Chaoyang District is huge, and the places to buy fresh fruits and veggies in the district are numerous. So go back to Beijing’s roots and take a trip to a dedicated food market instead of a supermarket to stock up your kitchen. Small markets are located around the city, but the following are bigger than your average market and have unique twists that make them worth visiting if you happen to find yourself in the area or in need of their specific specialties.
1) Sanyuanli Market 三源里菜市场View In Map
This market is one long walkway with vendors on either side. Tucked away in the middle of Chaoyang, Sanyuanli is known to many Beijingers as a place where expats can go to find rare produce at better prices than import stores. Avocadoes almost never show up in regular Chinese markets, but they are widely sold at Sanyuanli. Asparagus, blueberries, strawberries, and sweet peppers stick around at this market when they disappear from the markets that sell only seasonal foods. Prices don’t beat import stores by much these days, but the produce is fresher at the market.
The other feature of this market is the availability of dairy products like cheese, butter and whipping cream, as well as other foreign products like cereal and cake mixes. Canned goods, sauces, and oils in Western and Chinese brands alike fill shelves in several stalls. Meat and fish are available, though some expats choose not to buy these even from a well-known place like this. Altogether, though, the wide selection and Western products make Sanyuanli the best one-stop market in Chaoyang, maybe in all of Beijing.
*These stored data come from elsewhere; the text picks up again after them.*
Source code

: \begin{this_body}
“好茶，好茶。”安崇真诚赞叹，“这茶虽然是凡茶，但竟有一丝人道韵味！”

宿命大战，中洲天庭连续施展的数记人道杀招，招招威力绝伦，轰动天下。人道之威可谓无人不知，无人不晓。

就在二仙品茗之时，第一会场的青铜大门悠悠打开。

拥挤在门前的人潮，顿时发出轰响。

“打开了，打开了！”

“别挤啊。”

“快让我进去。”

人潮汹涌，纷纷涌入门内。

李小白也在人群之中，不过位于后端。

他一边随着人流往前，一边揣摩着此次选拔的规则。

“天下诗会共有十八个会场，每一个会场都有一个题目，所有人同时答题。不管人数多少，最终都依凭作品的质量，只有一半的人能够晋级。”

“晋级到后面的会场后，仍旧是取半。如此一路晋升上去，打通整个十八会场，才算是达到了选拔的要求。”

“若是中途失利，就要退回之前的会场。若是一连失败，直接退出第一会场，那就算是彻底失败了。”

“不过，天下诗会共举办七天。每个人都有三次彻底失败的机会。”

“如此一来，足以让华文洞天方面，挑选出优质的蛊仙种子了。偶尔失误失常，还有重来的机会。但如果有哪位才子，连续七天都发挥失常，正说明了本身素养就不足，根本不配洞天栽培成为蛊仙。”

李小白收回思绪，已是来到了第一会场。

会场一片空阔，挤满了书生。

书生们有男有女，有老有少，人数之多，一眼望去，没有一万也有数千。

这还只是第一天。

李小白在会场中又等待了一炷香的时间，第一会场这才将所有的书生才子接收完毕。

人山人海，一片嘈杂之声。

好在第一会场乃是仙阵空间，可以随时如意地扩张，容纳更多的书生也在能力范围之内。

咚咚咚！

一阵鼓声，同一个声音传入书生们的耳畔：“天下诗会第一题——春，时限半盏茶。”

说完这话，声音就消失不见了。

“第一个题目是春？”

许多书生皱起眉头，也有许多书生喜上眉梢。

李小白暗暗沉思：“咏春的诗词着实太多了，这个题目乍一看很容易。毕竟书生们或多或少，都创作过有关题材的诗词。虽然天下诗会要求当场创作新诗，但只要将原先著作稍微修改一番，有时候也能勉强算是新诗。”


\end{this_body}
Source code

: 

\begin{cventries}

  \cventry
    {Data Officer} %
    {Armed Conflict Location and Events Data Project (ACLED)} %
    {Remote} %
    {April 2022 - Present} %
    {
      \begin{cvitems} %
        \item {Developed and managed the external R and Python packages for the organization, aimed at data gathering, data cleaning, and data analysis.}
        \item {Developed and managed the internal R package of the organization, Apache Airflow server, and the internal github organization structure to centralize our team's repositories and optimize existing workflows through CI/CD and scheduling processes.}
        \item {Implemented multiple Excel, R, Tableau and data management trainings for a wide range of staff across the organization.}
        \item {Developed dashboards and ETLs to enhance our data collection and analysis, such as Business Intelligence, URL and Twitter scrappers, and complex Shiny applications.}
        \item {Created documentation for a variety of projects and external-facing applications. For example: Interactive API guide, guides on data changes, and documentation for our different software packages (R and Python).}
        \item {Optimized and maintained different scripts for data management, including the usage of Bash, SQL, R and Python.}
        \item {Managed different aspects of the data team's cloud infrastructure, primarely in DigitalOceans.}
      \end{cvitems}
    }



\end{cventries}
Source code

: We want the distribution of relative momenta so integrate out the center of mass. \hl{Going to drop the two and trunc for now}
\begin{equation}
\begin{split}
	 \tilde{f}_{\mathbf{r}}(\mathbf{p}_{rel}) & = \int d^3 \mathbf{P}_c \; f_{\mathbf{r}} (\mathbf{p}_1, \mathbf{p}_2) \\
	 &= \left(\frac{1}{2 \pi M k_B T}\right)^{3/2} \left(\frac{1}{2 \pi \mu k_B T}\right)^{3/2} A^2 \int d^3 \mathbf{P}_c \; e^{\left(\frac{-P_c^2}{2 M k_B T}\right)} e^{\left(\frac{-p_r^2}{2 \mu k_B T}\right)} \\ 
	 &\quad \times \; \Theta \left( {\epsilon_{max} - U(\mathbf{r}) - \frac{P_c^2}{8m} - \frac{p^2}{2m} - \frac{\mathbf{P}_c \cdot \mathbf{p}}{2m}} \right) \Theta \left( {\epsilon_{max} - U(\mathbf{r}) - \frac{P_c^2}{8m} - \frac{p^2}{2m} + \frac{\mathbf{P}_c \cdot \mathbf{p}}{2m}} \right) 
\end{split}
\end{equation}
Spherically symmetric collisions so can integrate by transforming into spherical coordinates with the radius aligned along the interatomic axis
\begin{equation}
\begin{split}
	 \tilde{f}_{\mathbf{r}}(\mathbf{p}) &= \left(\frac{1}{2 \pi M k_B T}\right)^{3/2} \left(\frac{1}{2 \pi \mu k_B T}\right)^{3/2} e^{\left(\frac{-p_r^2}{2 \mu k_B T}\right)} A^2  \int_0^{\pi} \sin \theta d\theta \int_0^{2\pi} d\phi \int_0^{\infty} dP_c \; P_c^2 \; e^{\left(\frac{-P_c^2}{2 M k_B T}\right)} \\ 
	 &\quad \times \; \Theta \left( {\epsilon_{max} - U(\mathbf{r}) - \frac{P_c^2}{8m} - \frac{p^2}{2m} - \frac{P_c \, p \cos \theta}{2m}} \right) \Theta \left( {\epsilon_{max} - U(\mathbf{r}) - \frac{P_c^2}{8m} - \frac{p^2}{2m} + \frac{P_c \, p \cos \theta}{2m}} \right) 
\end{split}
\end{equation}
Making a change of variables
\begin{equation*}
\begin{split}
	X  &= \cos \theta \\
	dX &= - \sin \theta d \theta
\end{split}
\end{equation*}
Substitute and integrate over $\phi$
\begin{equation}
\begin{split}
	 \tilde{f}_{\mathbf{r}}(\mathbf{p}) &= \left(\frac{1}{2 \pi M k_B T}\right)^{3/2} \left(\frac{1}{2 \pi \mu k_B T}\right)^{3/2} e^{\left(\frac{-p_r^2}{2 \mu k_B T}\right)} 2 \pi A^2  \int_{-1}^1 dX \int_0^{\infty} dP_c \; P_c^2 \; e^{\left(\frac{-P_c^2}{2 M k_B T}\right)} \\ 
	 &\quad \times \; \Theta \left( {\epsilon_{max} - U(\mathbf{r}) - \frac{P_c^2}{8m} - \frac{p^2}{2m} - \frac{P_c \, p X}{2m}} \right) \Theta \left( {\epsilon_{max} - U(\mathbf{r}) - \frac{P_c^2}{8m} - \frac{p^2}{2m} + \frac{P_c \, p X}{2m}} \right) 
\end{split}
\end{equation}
Add: Shunyuan Jie, Chaoyang District, Beijing
Opening hours: 05:00-19:00
Getting there: Take subway Line 10 to Liangmaqiao Station. It’s a bit of a walk or a cheap cab from there. To walk, take exit A and walk east along Xinyuan South Road. At the first intersection, take a right so you’re heading north, then veer right when the road forks. The market will be on your right.
2) Nanhu Market 南湖市场 View In Map
Well-known to those living in Wangjing, Nanhu Market has been undergoing a facelift recently. It’s still located under a long blue roof in the heart of Wangjing, but the interior has been shifting to incorporate a cleaner, higher-end market look. Fruits, vegetables and other ingredients are still all available, though, along with all the other goodies you’ve come to expect at a Chinese market. Prices are solidly cheap without bargaining, and the selection of produce available is good, though not as diverse as Sanyuanli. Count on getting your seasonal fruits and veggies but not avocadoes or dairy products.
Those shopping for Korean food and ingredients will find Nanhu especially helpful. Because Wangjing is the unofficial Korea Town of Beijing, you will find a lot more of a Korean influence on this market than you’ll find elsewhere. Both the ready-to-eat food and the fresh ingredients lend themselves a bit more to the Korean end here.
Add: Nanhu South Road, Chaoyang District, Beijing
Opening hours: 07:00-18:00
Getting there: Take subway Line 13 to Wangjing West Station. Then take the 445 bus for two stops, getting off at Huguang Zhongjie (湖光中街). Walk south, and look for the market on your right.
3) Dongjiao Market 东郊市场View In Map
Quite a bit bigger than the other markets mentioned here, Dongjiao is known as a restaurant supply market. If something is available in Beijing at all, it’s almost guaranteed to be here, and some things are found only here. Unless you live close, this is probably not where you’ll want to do your daily grocery shopping, but it is a great place to search for hard-to-find ingredients. Prices are good without bargaining, though you are free to try talking the price down a bit if you feel you’re getting a higher price for having a foreign face.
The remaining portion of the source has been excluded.